Considerações de Performance e Boas Práticas

  1. Índices Espaciais: Para consultas eficientes em grandes volumes de dados, é essencial criar índices espaciais nos seus campos geography ou geometry. Use CREATE INDEX index_name ON table_name USING GIST (geom);. O GIST (Generalized-Search Tree) é o tipo de índice mais comum e eficiente para dados espaciais no PostGIS.

  2. geography vs. geometry: Como mencionado, use geography para dados globais e cálculos de distância/área que precisam ser precisos na superfície da Terra.

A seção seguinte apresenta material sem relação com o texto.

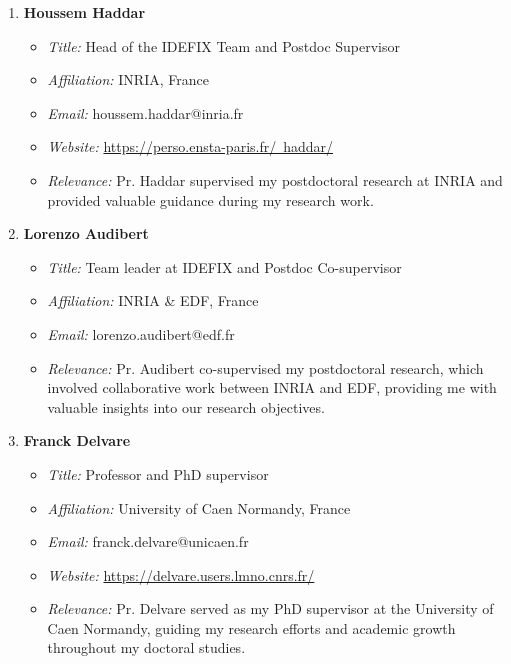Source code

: \documentclass[10pt]{article} %
\begin{document}
\begin{enumerate}
	\item \textbf{Houssem Haddar}
	
	\begin{itemize}
		\item \textit{Title:} Head of the IDEFIX Team and Postdoc Supervisor
		\item \textit{Affiliation:} INRIA, France
		\item \textit{Email:} houssem.haddar@inria.fr
		\item \textit{Website:}  \href{	https://perso.ensta-paris.fr/~haddar/}{	https://perso.ensta-paris.fr/~haddar/}
		\item \textit{Relevance:} Pr. Haddar supervised my postdoctoral research at INRIA and provided valuable guidance during my research work.
	\end{itemize}
	
	\item \textbf{Lorenzo Audibert}
	
	\begin{itemize}
		\item \textit{Title:} Team leader at IDEFIX  and Postdoc Co-supervisor
		\item \textit{Affiliation:} INRIA \& EDF, France
		\item \textit{Email:} lorenzo.audibert@edf.fr
		\item \textit{Relevance:} Pr. Audibert co-supervised my postdoctoral research, which involved collaborative work between INRIA and EDF, providing me with valuable insights into our research objectives.
	\end{itemize}
	
	\item \textbf{Franck Delvare}
	
	\begin{itemize}
		\item \textit{Title:} Professor and PhD supervisor
		\item \textit{Affiliation:} University of Caen Normandy, France
		\item \textit{Email:} franck.delvare@unicaen.fr
	\item \textit{Website:} \href{https://delvare.users.lmno.cnrs.fr/}{https://delvare.users.lmno.cnrs.fr/}
		\item \textit{Relevance:} Pr. Delvare served as my PhD supervisor at the University of Caen Normandy, guiding my research efforts and academic growth throughout my doctoral studies.
	\end{itemize}




\end{enumerate}
\end{document}
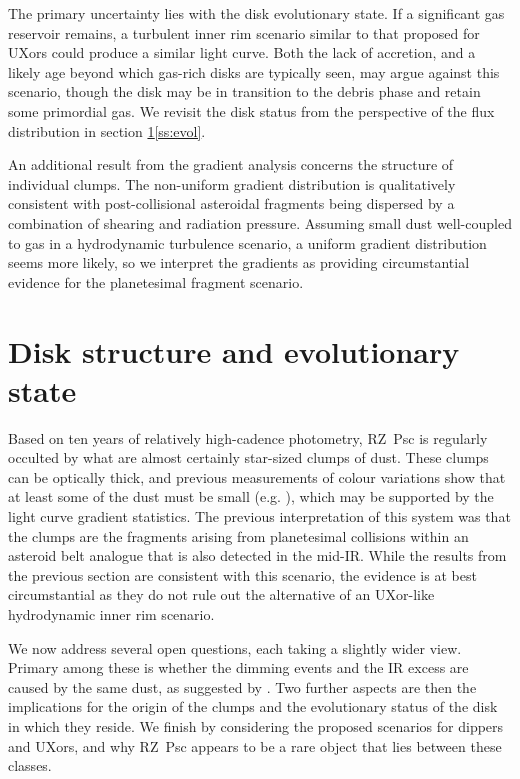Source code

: \documentclass[]{rsos}
\begin{document}
The primary uncertainty lies with the disk evolutionary state. If a significant gas
reservoir remains, a turbulent inner rim scenario similar to that proposed for UXors
could produce a similar light curve. Both the lack of accretion, and a likely age beyond
which gas-rich disks are typically seen, may argue against this scenario, though the disk
may be in transition to the debris phase and retain some primordial gas. We revisit the
disk status from the perspective of the flux distribution in section
\ref{s:disk}\ref{ss:evol}.

An additional result from the gradient analysis concerns the structure of individual
clumps. The non-uniform gradient distribution is qualitatively consistent with
post-collisional asteroidal fragments being dispersed by a combination of shearing and
radiation pressure. Assuming small dust well-coupled to gas in a hydrodynamic turbulence
scenario, a uniform gradient distribution seems more likely, so we interpret the
gradients as providing circumstantial evidence for the planetesimal fragment scenario.

\section{Disk structure and evolutionary state}\label{s:disk}

Based on ten years of relatively high-cadence photometry, RZ~Psc is regularly occulted by
what are almost certainly star-sized clumps of dust. These clumps can be optically thick,
and previous measurements of colour variations show that at least some of the dust must
be small (e.g. \cite{2003ARep...47..580S}), which may be supported by the light curve
gradient statistics. The previous interpretation of this system was that the clumps are
the fragments arising from planetesimal collisions within an asteroid belt analogue that
is also detected in the mid-IR. While the results from the previous section are
consistent with this scenario, the evidence is at best circumstantial as they do not rule
out the alternative of an UXor-like hydrodynamic inner rim scenario.

We now address several open questions, each taking a slightly wider view. Primary among
these is whether the dimming events and the IR excess are caused by the same dust, as
suggested by \cite{2013A&A...553L...1D}. Two further aspects are then the implications
for the origin of the clumps and the evolutionary status of the disk in which they
reside. We finish by considering the proposed scenarios for dippers and UXors, and why
RZ~Psc appears to be a rare object that lies between these classes.
\end{document}
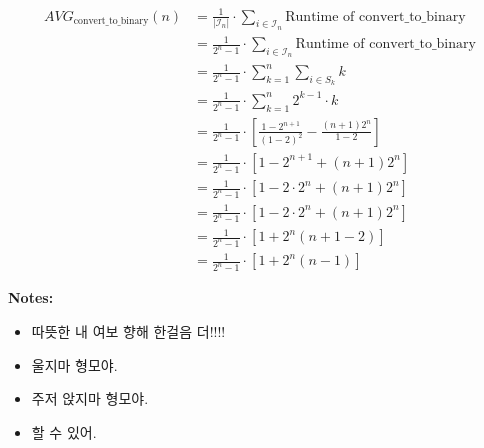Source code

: \documentclass[12pt]{article}
\begin{document}
\begin{enumerate}[a.]
\begin{mdframed}
\begin{enumerate}[1.]
        \begin{mdframed}
            \begin{align}
                AVG_{\text{convert\_to\_binary}}(n) &= \frac{1}{\lvert \mathcal{I}_n \rvert} \cdot \sum\limits_{i \in \mathcal{I}_n} \text{Runtime of convert\_to\_binary}\\
                &= \frac{1}{2^n - 1} \cdot \sum\limits_{i \in \mathcal{I}_n} \text{Runtime of convert\_to\_binary}\\
                &= \frac{1}{2^n - 1} \cdot \sum\limits_{k = 1}^n \sum\limits_{i \in S_k} k\\
                &= \frac{1}{2^n - 1} \cdot \sum\limits_{k = 1}^n 2^{k-1} \cdot k\\
                &= \frac{1}{2^n - 1} \cdot \left[ \frac{1 - 2^{n+1}}{(1-2)^2} - \frac{(n+1)2^n}{1-2} \right]\\
                &= \frac{1}{2^n - 1} \cdot \left[ 1 - 2^{n+1} + (n+1)2^n \right]\\
                &= \frac{1}{2^n - 1} \cdot \left[ 1 - 2 \cdot 2^n + (n+1)2^n \right]\\
                &= \frac{1}{2^n - 1} \cdot \left[ 1 - 2 \cdot 2^n + (n+1)2^n \right]\\
                &= \frac{1}{2^n - 1} \cdot \left[ 1 + 2^n(n+1 - 2) \right]\\
                &= \frac{1}{2^n - 1} \cdot \left[ 1 + 2^n(n-1) \right]
            \end{align}
        \end{mdframed}
    \end{enumerate}

    \end{mdframed}

    \bigskip

    \textbf{Notes:}

    \begin{itemize}
        \item 따뜻한 내 여보 향해 한걸음 더!!!!
        \item 울지마 형모야.
        \item 주저 앉지마 형모야.
        \item 할 수 있어.
    \end{itemize}

\end{enumerate}
\end{document}
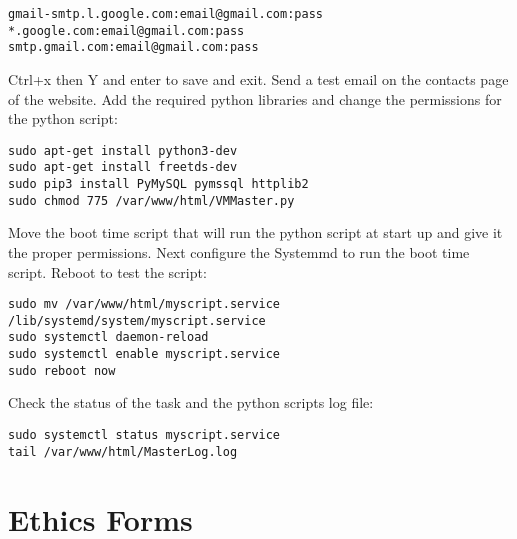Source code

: \documentclass[a4paper,11pt]{article}
\numberwithin{figure}{section}
\numberwithin{table}{section}
\begin{document}
\begin{appendices}
\begin{lstlisting}[firstnumber=26]
gmail-smtp.l.google.com:email@gmail.com:pass
*.google.com:email@gmail.com:pass
smtp.gmail.com:email@gmail.com:pass
\end{lstlisting}
Ctrl+x then Y and enter to save and exit. Send a test email on the contacts page of the website. Add the required python libraries and change the permissions for the python script:
\begin{lstlisting}[firstnumber=29]
sudo apt-get install python3-dev
sudo apt-get install freetds-dev
sudo pip3 install PyMySQL pymssql httplib2
sudo chmod 775 /var/www/html/VMMaster.py
\end{lstlisting}
Move the boot time script that will run the python script at start up and give it the proper permissions. Next configure the Systemmd to run the boot time script. Reboot to test the script:
\begin{lstlisting}[firstnumber=33]
sudo mv /var/www/html/myscript.service /lib/systemd/system/myscript.service
sudo systemctl daemon-reload
sudo systemctl enable myscript.service
sudo reboot now
\end{lstlisting}
Check the status of the task and the python scripts log file:
\begin{lstlisting}[firstnumber=37]
sudo systemctl status myscript.service
tail /var/www/html/MasterLog.log
\end{lstlisting}

\newpage

\section{Ethics Forms}\thispagestyle{sectionstart}
	\begin{changemargin}{-1cm}{-1cm}
	\begin{center}
	\texttt{[image: \{Signatureform]}.jpg}
	\end{center}
	\end{changemargin}		
\end{appendices}
\end{document}
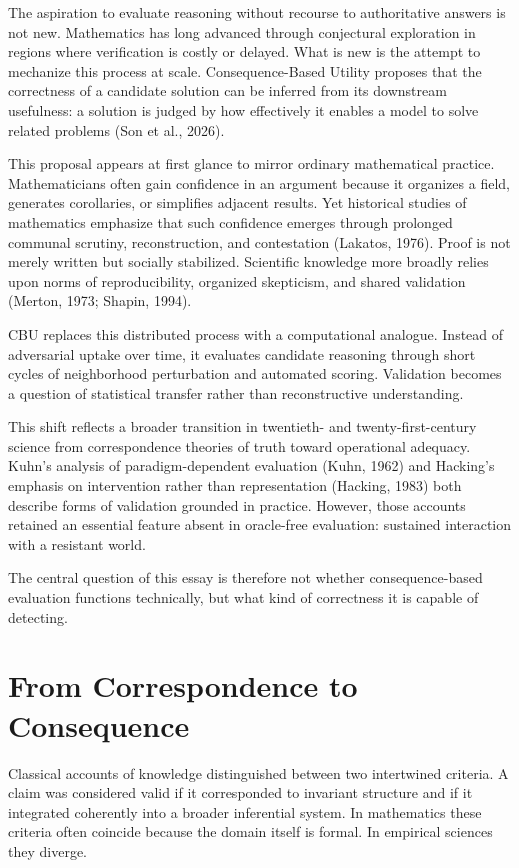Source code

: \documentclass[11pt]{article}
\begin{document}
The aspiration to evaluate reasoning without recourse to authoritative answers is not new. Mathematics has long advanced through conjectural exploration in regions where verification is costly or delayed. What is new is the attempt to mechanize this process at scale. Consequence-Based Utility proposes that the correctness of a candidate solution can be inferred from its downstream usefulness: a solution is judged by how effectively it enables a model to solve related problems (Son et al., 2026).

This proposal appears at first glance to mirror ordinary mathematical practice. Mathematicians often gain confidence in an argument because it organizes a field, generates corollaries, or simplifies adjacent results. Yet historical studies of mathematics emphasize that such confidence emerges through prolonged communal scrutiny, reconstruction, and contestation (Lakatos, 1976). Proof is not merely written but socially stabilized. Scientific knowledge more broadly relies upon norms of reproducibility, organized skepticism, and shared validation (Merton, 1973; Shapin, 1994).

CBU replaces this distributed process with a computational analogue. Instead of adversarial uptake over time, it evaluates candidate reasoning through short cycles of neighborhood perturbation and automated scoring. Validation becomes a question of statistical transfer rather than reconstructive understanding.

This shift reflects a broader transition in twentieth- and twenty-first-century science from correspondence theories of truth toward operational adequacy. Kuhn's analysis of paradigm-dependent evaluation (Kuhn, 1962) and Hacking's emphasis on intervention rather than representation (Hacking, 1983) both describe forms of validation grounded in practice. However, those accounts retained an essential feature absent in oracle-free evaluation: sustained interaction with a resistant world.

The central question of this essay is therefore not whether consequence-based evaluation functions technically, but what kind of correctness it is capable of detecting.

\section{From Correspondence to Consequence}

Classical accounts of knowledge distinguished between two intertwined criteria. A claim was considered valid if it corresponded to invariant structure and if it integrated coherently into a broader inferential system. In mathematics these criteria often coincide because the domain itself is formal. In empirical sciences they diverge.
\end{document}
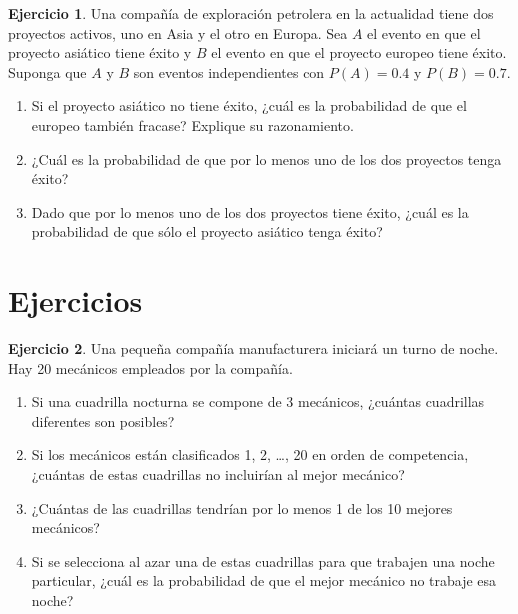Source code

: \documentclass[
  11pt,
]{book}
\theoremstyle{definition}
\theoremstyle{definition}
\theoremstyle{definition}
\newtheorem{exercise}{Ejercicio}[chapter]
\theoremstyle{definition}
\theoremstyle{remark}
\begin{document}
\begin{exercise}

Una compañía de exploración petrolera en la actualidad tiene dos proyectos activos, uno en Asia y el otro en Europa. Sea \(A\) el evento en que el proyecto asiático tiene éxito y \(B\) el evento en que el proyecto europeo tiene éxito. Suponga que \(A\) y \(B\) son eventos independientes con \(P(A) = 0.4\) y \(P(B) = 0.7\).

\begin{enumerate}
\def\labelenumi{\alph{enumi}.}
\item
  Si el proyecto asiático no tiene éxito, ¿cuál es la probabilidad de que el europeo también fracase? Explique su razonamiento.
\item
  ¿Cuál es la probabilidad de que por lo menos uno de los dos proyectos tenga éxito?
\item
  Dado que por lo menos uno de los dos proyectos tiene éxito, ¿cuál es la probabilidad de que sólo el proyecto asiático tenga éxito?
\end{enumerate}

\end{exercise}

\section{Ejercicios}\label{ejercicios-1}

\begin{exercise}

Una pequeña compañía manufacturera iniciará un turno de noche. Hay 20 mecánicos empleados por la compañía.

\begin{enumerate}
\def\labelenumi{\alph{enumi}.}
\item
  Si una cuadrilla nocturna se compone de 3 mecánicos, ¿cuántas cuadrillas diferentes son posibles?
\item
  Si los mecánicos están clasificados 1, 2, \ldots, 20 en orden de competencia, ¿cuántas de estas cuadrillas no incluirían al mejor mecánico?
\item
  ¿Cuántas de las cuadrillas tendrían por lo menos 1 de los 10 mejores mecánicos?
\item
  Si se selecciona al azar una de estas cuadrillas para que trabajen una noche particular, ¿cuál es la probabilidad de que el mejor mecánico no trabaje esa noche?\\
\end{enumerate}

\end{exercise}
\end{document}
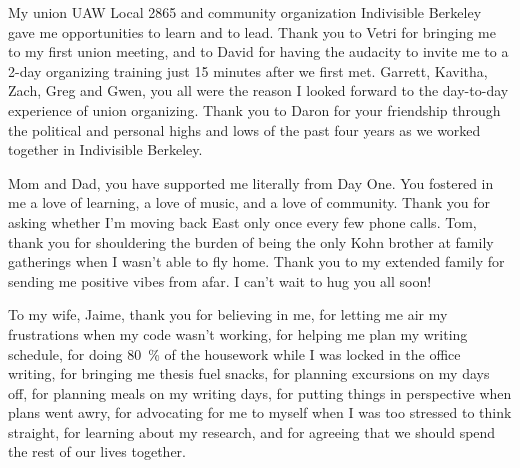 \begin{acknowledgements}
    My union UAW Local 2865 and community organization Indivisible Berkeley
    gave me opportunities to learn and to lead.
    Thank you to Vetri for bringing me to my first union meeting, and
    to David for having the audacity to invite me to a 2-day organizing training
    just 15 minutes after we first met.
    Garrett, Kavitha, Zach, Greg and Gwen, you all were the reason
    I looked forward to the day-to-day experience of union organizing.
    Thank you to Daron for your friendship through the
    political and personal highs and lows of the past four years
    as we worked together in Indivisible Berkeley.

    Mom and Dad, you have supported me literally from Day One.
    You fostered in me a love of learning, a love of music,
    and a love of community.
    Thank you for asking whether I'm moving back East only once every few phone calls.
    Tom, thank you for shouldering the burden of being the only Kohn brother
    at family gatherings when I wasn't able to fly home.
    Thank you to my extended family for sending me positive vibes from afar.
    I can't wait to hug you all soon!

    To my wife, Jaime, thank you for believing in me,
    for letting me air my frustrations when my code wasn't working,
    for helping me plan my writing schedule,
    for doing \SI{80}{\percent} of the housework while I was
    locked in the office writing,
    for bringing me thesis fuel snacks,
    for planning excursions on my days off,
    for planning meals on my writing days,
    for putting things in perspective when plans went awry,
    for advocating for me to myself when I was too stressed to think straight,
    for learning about my research,
    and for agreeing that we should spend the rest of our lives together.

\end{acknowledgements}
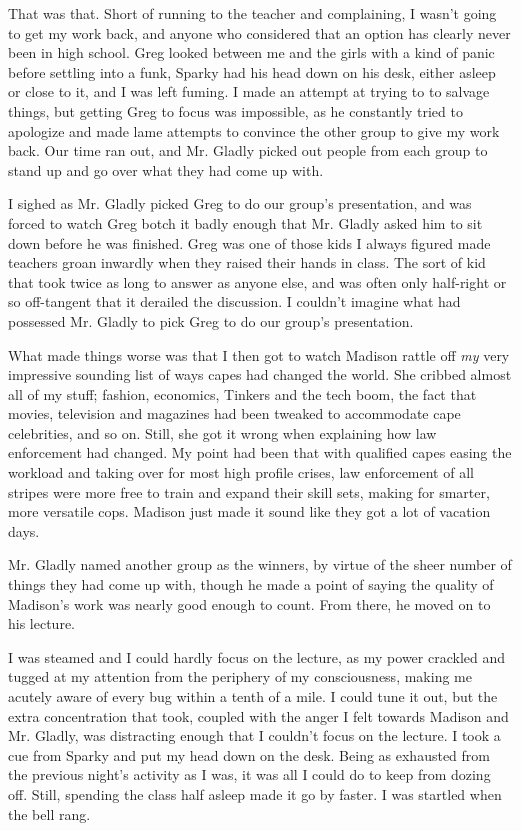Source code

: That was that. Short of running to the teacher and complaining, I wasn't going to get my work back, and anyone who considered that an option has clearly never been in high school. Greg looked between me and the girls with a kind of panic before settling into a funk, Sparky had his head down on his desk, either asleep or close to it, and I was left fuming. I made an attempt at trying to to salvage things, but getting Greg to focus was impossible, as he constantly tried to apologize and made lame attempts to convince the other group to give my work back. Our time ran out, and Mr. Gladly picked out people from each group to stand up and go over what they had come up with.

I sighed as Mr. Gladly picked Greg to do our group's presentation, and was forced to watch Greg botch it badly enough that Mr. Gladly asked him to sit down before he was finished. Greg was one of those kids I always figured made teachers groan inwardly when they raised their hands in class. The sort of kid that took twice as long to answer as anyone else, and was often only half-right or so off-tangent that it derailed the discussion. I couldn't imagine what had possessed Mr. Gladly to pick Greg to do our group's presentation.

What made things worse was that I then got to watch Madison rattle off {\em my} very impressive sounding list of ways capes had changed the world. She cribbed almost all of my stuff; fashion, economics, Tinkers and the tech boom, the fact that movies, television and magazines had been tweaked to accommodate cape celebrities, and so on. Still, she got it wrong when explaining how law enforcement had changed. My point had been that with qualified capes easing the workload and taking over for most high profile crises, law enforcement of all stripes were more free to train and expand their skill sets, making for smarter, more versatile cops. Madison just made it sound like they got a lot of vacation days.

Mr. Gladly named another group as the winners, by virtue of the sheer number of things they had come up with, though he made a point of saying the quality of Madison's work was nearly good enough to count. From there, he moved on to his lecture.

I was steamed and I could hardly focus on the lecture, as my power crackled and tugged at my attention from the periphery of my consciousness, making me acutely aware of every bug within a tenth of a mile. I could tune it out, but the extra concentration that took, coupled with the anger I felt towards Madison and Mr. Gladly, was distracting enough that I couldn't focus on the lecture. I took a cue from Sparky and put my head down on the desk. Being as exhausted from the previous night's activity as I was, it was all I could do to keep from dozing off. Still, spending the class half asleep made it go by faster. I was startled when the bell rang.

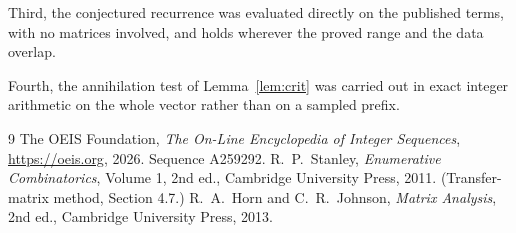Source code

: \documentclass[11pt,a4paper]{article}
\theoremstyle{plain}
\theoremstyle{definition}
\begin{document}
Third, the conjectured recurrence was evaluated directly on the published terms, with no
matrices involved, and holds wherever the proved range and the data overlap.

Fourth, the annihilation test of Lemma~\ref{lem:crit} was carried out in exact integer
arithmetic on the whole vector rather than on a sampled prefix.

\begin{thebibliography}{9}
 The OEIS Foundation, \emph{The On-Line Encyclopedia of Integer
Sequences}, \url{https://oeis.org}, 2026. Sequence A259292.
 R.~P.~Stanley, \emph{Enumerative Combinatorics}, Volume 1, 2nd ed.,
Cambridge University Press, 2011. (Transfer-matrix method, Section 4.7.)
 R.~A.~Horn and C.~R.~Johnson, \emph{Matrix Analysis}, 2nd ed., Cambridge
University Press, 2013.
\end{thebibliography}
\end{document}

Use geometry para dados locais onde a curvatura da Terra pode ser ignorada e você precisa de performance máxima ou trabalha em um sistema de coordenadas projetadas específico.

  3. SRID Consistente: Mantenha a consistência no uso do SRID (Spatial Reference System Identifier). O SRID 4326 é o padrão global para GPS.

  4. Funções Otimizadas: Prefira funções como ST_DWithin em vez de calcular a distância e depois filtrar, pois elas são otimizadas para usar índices espaciais.

  5. Tipagem Forte (TypeScript): Utilize interfaces e tipos para garantir a integridade dos dados que entram e saem do seu banco de dados, como mostrado nos exemplos com Location.

Conclusão

O PostGIS é uma ferramenta transformadora para qualquer backend que lide com dados geográficos. Ao habilitar a extensão, armazenar coordenadas corretamente e utilizar as ricas funções espaciais disponíveis, você pode construir funcionalidades poderosas como geolocalização, otimização de rotas, análises de proximidade e muito mais.

Com exemplos práticos em TypeScript/Node.js, esperamos ter desmistificado o processo e incentivado você a explorar o potencial geoespacial do PostgreSQL. Lembre-se sempre da importância dos índices espaciais para garantir a performance de suas consultas.

Continue explorando as vastas capacidades do PostGIS – há um mundo inteiro de dados geoespaciais esperando para ser descoberto e utilizado em suas aplicações!